Ob ich verroste und verkalke: Der S04-Fanblog
"Was ist denn bei euch los?" Ungläubig kommentieren Außenstehende unsere negativen Schlagzeilen. Es ist wie in alten, längst vergangen geglaubten Tagen. Schalke ist wieder der Chaos-Club. Es sind zwar keine handfesten Skandale , über die die ganze Republik den Kopf schüttelt, aber heute prägen Stillosigkeiten und hektischer Aktionismus, die nirgends verstanden werden, das Bild des Vereins.
Während die kopflosen Verantwortlichen knöcheltief im Scherbenhaufen stehen, dürfen jetzt zwei Eurofighter als nächste ihren Ruf aufs Spiel setzen. Denn schon heute gegen Cottbus geht es richtig um die Wurst. Ich musste sofort an die unrühmliche Episode mit Marc Wilmots als Trainer denken, als Mike Büskens und Youri Mulder jetzt als Interimslösung vom Management präsentiert wurden. Hoffentlich haben "Buyo" und der holländische Sturmtank a. D. mehr Glück als ihr ehemaliger Mannschaftskollege. Zumindest haben sie keine großen Namen, die den Knappen-Profis als Alibi dienen könnten.

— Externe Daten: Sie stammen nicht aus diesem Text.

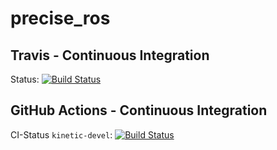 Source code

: precise_ros
===========

## Travis - Continuous Integration

Status: [![Build Status](https://app.travis-ci.com/mojin-robotics/precise_ros.svg?branch=kinetic-devel)](https://app.travis-ci.com/github/mojin-robotics/precise_ros)

## GitHub Actions - Continuous Integration

CI-Status ```kinetic-devel```: [![Build Status](https://github.com/mojin-robotics/precise_ros/workflows/CI/badge.svg?branch=kinetic-devel)](https://github.com/mojin-robotics/precise_ros/actions/workflows/main.yml?query=branch%3Akinetic-devel)
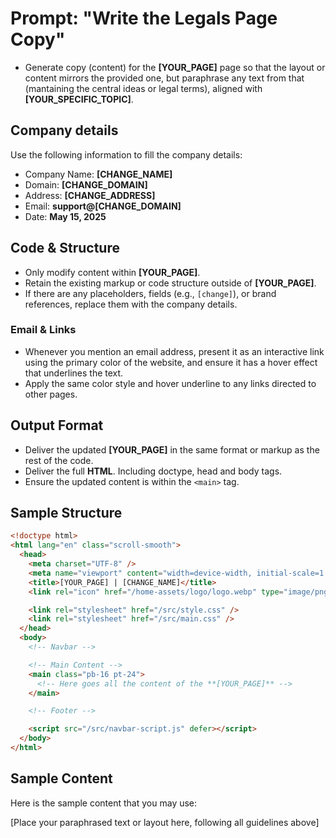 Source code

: # Prompt: "Write the Legals Page Copy"

- Generate copy (content) for the **[YOUR_PAGE]** page so that the layout or content mirrors the provided one, but paraphrase any text from that (mantaining the central ideas or legal terms), aligned with **[YOUR_SPECIFIC_TOPIC]**.

## Company details

Use the following information to fill the company details:

- Company Name: **[CHANGE_NAME]**
- Domain: **[CHANGE_DOMAIN]**
- Address: **[CHANGE_ADDRESS]**
- Email: **support@[CHANGE_DOMAIN]**
- Date: **May 15, 2025**

## Code & Structure

- Only modify content within **[YOUR_PAGE]**.  
- Retain the existing markup or code structure outside of **[YOUR_PAGE]**.  
- If there are any placeholders, fields (e.g., `[change]`), or brand references, replace them with the company details.

### Email & Links

- Whenever you mention an email address, present it as an interactive link using the primary color of the website, and ensure it has a hover effect that underlines the text.  
- Apply the same color style and hover underline to any links directed to other pages.

## Output Format

- Deliver the updated **[YOUR_PAGE]** in the same format or markup as the rest of the code.
- Deliver the full **HTML**. Including doctype, head and body tags.
- Ensure the updated content is within the `<main>` tag.

## Sample Structure

```html
<!doctype html>
<html lang="en" class="scroll-smooth">
  <head>
    <meta charset="UTF-8" />
    <meta name="viewport" content="width=device-width, initial-scale=1.0" />
    <title>[YOUR_PAGE] | [CHANGE_NAME]</title>
    <link rel="icon" href="/home-assets/logo/logo.webp" type="image/png" />

    <link rel="stylesheet" href="/src/style.css" />
    <link rel="stylesheet" href="/src/main.css" />
  </head>
  <body>
    <!-- Navbar -->

    <!-- Main Content -->
    <main class="pb-16 pt-24">
      <!-- Here goes all the content of the **[YOUR_PAGE]** -->
    </main>

    <!-- Footer -->

    <script src="/src/navbar-script.js" defer></script>
  </body>
</html>
```

## Sample Content

Here is the sample content that you may use:

[Place your paraphrased text or layout here, following all guidelines above]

Die Chance, sich mit Anstand und Stil von Mirko Slomka und nicht zu vergessen dem hochbegabten "Co" Nestor Jevtic zu verabschieden, haben Manager Müller und Präsident Schnusenberg ausgelassen. Wohl aus Panik und Unvermögen. Der Imageschaden für Schalke 04 ist jedenfalls beträchtlich. Andreas Müller, der sich bei Slomkas Entlassung profilieren wollte, könnte der ganz große Verlierer der königsblauen Chaostage werden.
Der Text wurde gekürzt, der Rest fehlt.